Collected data
══════════
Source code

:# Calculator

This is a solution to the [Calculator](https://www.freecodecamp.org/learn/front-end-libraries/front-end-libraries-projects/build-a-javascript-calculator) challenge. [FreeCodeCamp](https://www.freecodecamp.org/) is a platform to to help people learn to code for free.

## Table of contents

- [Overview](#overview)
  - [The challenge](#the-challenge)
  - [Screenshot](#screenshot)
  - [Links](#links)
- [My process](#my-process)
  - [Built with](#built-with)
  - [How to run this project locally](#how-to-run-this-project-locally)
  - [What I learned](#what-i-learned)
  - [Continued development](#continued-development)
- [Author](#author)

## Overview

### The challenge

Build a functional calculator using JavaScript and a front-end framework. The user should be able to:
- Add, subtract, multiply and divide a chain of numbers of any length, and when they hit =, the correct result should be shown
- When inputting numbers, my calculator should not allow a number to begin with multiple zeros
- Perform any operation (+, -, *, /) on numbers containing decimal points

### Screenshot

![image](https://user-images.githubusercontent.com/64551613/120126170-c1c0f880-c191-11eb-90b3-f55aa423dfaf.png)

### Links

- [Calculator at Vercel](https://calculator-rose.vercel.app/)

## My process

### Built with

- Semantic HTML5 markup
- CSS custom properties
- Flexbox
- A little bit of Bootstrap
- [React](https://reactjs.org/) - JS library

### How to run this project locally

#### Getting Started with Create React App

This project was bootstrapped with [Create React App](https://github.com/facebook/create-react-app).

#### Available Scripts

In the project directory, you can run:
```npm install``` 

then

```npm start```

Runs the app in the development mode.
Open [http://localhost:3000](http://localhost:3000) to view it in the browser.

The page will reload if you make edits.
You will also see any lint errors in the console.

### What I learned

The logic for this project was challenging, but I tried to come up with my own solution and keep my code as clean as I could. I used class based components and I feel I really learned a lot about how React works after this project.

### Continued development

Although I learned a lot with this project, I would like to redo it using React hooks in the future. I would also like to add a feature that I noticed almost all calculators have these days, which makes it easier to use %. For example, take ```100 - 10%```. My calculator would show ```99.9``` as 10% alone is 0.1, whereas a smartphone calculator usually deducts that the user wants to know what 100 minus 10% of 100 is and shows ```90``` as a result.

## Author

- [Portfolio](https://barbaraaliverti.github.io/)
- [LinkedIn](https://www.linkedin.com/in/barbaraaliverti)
══════════
From the records above, transcribe without alteration every line from the one with "- [The challenge](#the-challenge)" to the one with "- [Continued development](#continued-development)", inclusive.

  - [The challenge](#the-challenge)
  - [Screenshot](#screenshot)
  - [Links](#links)
- [My process](#my-process)
  - [Built with](#built-with)
  - [How to run this project locally](#how-to-run-this-project-locally)
  - [What I learned](#what-i-learned)
  - [Continued development](#continued-development)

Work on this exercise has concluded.